Color field painting refers to the art of pioneering abstract painters working in the 1950s and the 1960s. Characterized by “fields” of flat colors, it transformed how people thought about American art and creativity.
This brief introduction introduces some of the most famous color field artists, their inspirations, and leading color field paintings.
Color Field paintings refer to artworks primarily using large areas or fields of color.
Irving Sandler identified Three American Expressionist painters, Barnett Newman (1905-1970), Clyfford Still (1904-1980), and Mark Rothko (1903-1970), "color field painters."
The name derives from a book written by Sandler in his influential publication Abstract Expressionism (1970); Sandler titled one chapter,r “The Color Field Painters,” and included the work of Rothko, Still, and Newman.
Clement Greenberg, an influential art critic of the time, also uses the term. Describing a new tendency amongst Abstract Expressionists for “all over color or color field,” the name stuck. Greenberg specifically used Mark Rothko’s painting Magenta, Black, and Green on Orange to illustrate this new approach.
Rothko claimed color was “merely an instrument” for his art, refusing to accept the terminology. Instead, he focused on intense emotions and religious experiences, saying that if his painting’s “color relationships only moved people,” they’d missed the point.
Originating in New York City, USA, in the late 1940s, color field artists took inspiration from both American Abstract Expressionism and European Modernism.
In terms of style, the key characteristic of Color Field painting was large fields of solid, flat tones. In addition, color field artists often spread color thinly across an unprimed canvas. Sometimes they merely stained the surface of the canvas (known as stain paintings), creating areas of unbroken pure color with limited thick impasto techniques.
Indeed, Color Field art placed less emphasis on brushstrokes and painterly effects. The technique is in stark opposition to the dynamism of Action Painting practiced by Jackson Pollock and Willem de Kooning. Instead, form, composition, and process were vital.
The color was now free from objective and naturalistic concerns. Instead of a “tool” to depict people and forms, color became the painterly subject.
If there’s a single famous Color Field artist, it must be Mark Rothko. While he always avoided the Color Field label, his paintings are iconic examples of the genre.
Amongst Mark Rothko’s art, his best-known works are the Multiform paintings. These include works such as Number 8 Multiform (1949). Rothko communicated “basic human emotions” in their purest forms with these paintings. He focused on essential and extreme emotions: tragedy, ecstasy, fear, and doom.
Rothko’s paintings grew gradually darker from 1958 onwards. Indeed, in the early 1950s, bright yellows, oranges and reds dominated. Later in the decade and into the 1960s, however, this transformed into darker blues, grays, greens, and even blacks (for instance, in Black and Maroon).
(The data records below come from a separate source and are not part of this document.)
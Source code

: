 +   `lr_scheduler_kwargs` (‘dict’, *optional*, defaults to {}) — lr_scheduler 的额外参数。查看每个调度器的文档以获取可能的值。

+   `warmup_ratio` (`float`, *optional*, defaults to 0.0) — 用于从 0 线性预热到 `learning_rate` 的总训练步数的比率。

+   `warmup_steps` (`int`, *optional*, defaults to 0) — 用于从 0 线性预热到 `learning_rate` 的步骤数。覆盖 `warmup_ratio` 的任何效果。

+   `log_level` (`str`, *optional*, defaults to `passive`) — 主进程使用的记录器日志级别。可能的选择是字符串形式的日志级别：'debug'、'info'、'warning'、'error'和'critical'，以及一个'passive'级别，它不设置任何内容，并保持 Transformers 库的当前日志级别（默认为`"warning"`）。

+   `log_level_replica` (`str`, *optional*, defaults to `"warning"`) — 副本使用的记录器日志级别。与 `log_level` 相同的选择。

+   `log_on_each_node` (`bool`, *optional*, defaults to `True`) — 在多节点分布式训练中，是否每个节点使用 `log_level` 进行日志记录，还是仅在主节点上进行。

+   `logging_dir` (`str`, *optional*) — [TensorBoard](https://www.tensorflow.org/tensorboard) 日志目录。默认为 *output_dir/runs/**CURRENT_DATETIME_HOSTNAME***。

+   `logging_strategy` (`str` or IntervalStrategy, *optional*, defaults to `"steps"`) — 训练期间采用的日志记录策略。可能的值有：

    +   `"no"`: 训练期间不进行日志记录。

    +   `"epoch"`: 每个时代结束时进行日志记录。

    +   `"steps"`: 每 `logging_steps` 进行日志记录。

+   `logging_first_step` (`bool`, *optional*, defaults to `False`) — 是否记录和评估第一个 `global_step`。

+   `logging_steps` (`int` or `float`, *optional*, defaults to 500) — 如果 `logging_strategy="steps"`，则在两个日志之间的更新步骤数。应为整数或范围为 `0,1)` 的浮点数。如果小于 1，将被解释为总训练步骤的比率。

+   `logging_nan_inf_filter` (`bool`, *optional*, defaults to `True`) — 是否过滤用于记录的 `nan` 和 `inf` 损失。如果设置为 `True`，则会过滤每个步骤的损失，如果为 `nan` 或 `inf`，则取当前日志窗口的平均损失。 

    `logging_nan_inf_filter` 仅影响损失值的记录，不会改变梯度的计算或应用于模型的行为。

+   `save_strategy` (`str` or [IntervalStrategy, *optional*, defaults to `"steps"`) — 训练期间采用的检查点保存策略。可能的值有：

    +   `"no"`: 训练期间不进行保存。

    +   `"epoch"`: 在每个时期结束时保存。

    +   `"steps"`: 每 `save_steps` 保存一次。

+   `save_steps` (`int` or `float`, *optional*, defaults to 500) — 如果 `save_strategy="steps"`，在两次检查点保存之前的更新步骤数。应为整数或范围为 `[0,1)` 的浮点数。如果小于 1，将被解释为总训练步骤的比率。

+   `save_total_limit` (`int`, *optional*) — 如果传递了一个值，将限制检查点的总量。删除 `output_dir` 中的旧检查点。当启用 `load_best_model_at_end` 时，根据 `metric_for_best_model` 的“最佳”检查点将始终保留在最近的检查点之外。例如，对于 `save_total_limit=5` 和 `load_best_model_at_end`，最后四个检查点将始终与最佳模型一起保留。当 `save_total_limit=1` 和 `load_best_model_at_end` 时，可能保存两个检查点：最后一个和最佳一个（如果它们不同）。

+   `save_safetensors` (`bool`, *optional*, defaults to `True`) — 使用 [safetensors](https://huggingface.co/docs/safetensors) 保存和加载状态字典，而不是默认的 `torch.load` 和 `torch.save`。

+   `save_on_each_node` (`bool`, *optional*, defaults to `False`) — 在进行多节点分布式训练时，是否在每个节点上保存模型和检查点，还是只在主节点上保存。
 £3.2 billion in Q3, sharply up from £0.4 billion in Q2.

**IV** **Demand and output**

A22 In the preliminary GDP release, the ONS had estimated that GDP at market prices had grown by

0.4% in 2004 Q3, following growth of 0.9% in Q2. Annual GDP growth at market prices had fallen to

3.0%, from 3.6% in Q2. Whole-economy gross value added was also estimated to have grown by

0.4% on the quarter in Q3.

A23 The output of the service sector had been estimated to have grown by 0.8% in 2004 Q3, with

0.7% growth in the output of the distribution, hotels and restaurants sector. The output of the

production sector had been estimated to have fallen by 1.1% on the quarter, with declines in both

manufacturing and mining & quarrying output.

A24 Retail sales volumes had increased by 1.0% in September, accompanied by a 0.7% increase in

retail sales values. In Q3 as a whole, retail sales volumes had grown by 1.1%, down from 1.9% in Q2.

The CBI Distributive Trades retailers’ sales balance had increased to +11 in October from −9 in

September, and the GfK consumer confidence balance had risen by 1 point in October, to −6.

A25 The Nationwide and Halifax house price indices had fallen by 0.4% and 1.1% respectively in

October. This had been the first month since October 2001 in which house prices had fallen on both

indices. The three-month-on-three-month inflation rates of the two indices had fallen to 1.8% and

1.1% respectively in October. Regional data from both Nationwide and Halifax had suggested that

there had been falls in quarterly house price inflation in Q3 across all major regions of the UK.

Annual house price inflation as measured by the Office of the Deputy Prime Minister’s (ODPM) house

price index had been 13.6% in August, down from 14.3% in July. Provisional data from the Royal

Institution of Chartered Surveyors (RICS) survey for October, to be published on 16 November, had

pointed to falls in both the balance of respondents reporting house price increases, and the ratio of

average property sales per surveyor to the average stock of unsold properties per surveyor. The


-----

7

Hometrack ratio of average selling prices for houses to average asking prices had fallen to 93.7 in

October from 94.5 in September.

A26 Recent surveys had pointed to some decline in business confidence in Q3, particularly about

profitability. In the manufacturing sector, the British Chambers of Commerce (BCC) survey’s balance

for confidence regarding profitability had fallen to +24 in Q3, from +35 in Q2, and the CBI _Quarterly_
By the mid-1960s, Rothko’s paintings (such as Untitled Black and Gray) were almost entirely composed of gray and black forms. These abstract creations increasingly took viewers into a dark, unknown world.
Rothko is the most famous Color Field artist today, taking deep inspiration from another artist, Clyfford Still. Still’s artworks are some of the finest Color Field paintings representing the movement in its earliest and purest form.
Still, ’s expansive native landscapes of North Dakota inspired his flat, minimalist compositions. PH-623 Prairie Winter and the enigmatic PH-113 are two such examples.
Still and Rothko met in the mid-1940s. They both taught at the California School of Fine Art in the late 1940s (now known as the San Francisco Art Institute) and briefly considered opening their school.
Unlike Rothko’s smoother, calmer compositions, Still’s paintings (for instance, PH-1184) often used quick flashes of contrasting colors. His paintings give the impression that parts of the canvas rip and tear apart, revealing a hidden world. His creations are irregular and angular, using heavy surface texture and painterly expression.
Intriguingly, however, the roots of the Color Field painting could run deeper. A later Color Field artist, Robert Motherwell, spoke of his inspiration from Henri Matisse’s art.
If one considers Matisse’s Porte-Fenêtre à Collioure (1914), many critical characteristics of Color Field art appear. With contrasting vertical bands of gray, blacks, and greens, Matisse thinly draws paint over the surface of the canvas. The result (with the just decipherable open window) is a highly suggestive, intriguing work.
While Color Field art primarily refers to paintings of the 1950s and 60s, the style took a new direction from the mid-1960s onwards. A new generation of Color Field painters, including Helen Frankenthaler, Kenneth Noland, Jules Olitski, Morris Louis, and Sam Gilliam, used an even more abstract approach.
These paintings are different from the earlier works of Mark Rothko, Barnett Newman, and Clyfford Still, as emotional, mythical, and religious associations have disappeared. In addition, a later generation completely removed any expressive brushwork and individualized painterly touches.
Reflecting this shift, a Post-Painterly Abstraction exhibition launched at the Los Angeles County Museum of Art in 1964. Organized by Clement Greenberg, it cemented the importance of the new 1960s generation of Abstract Color Field artists.
Color field painters were inspired, and the movement quickly spread to Great Britain, Australia, and Canada.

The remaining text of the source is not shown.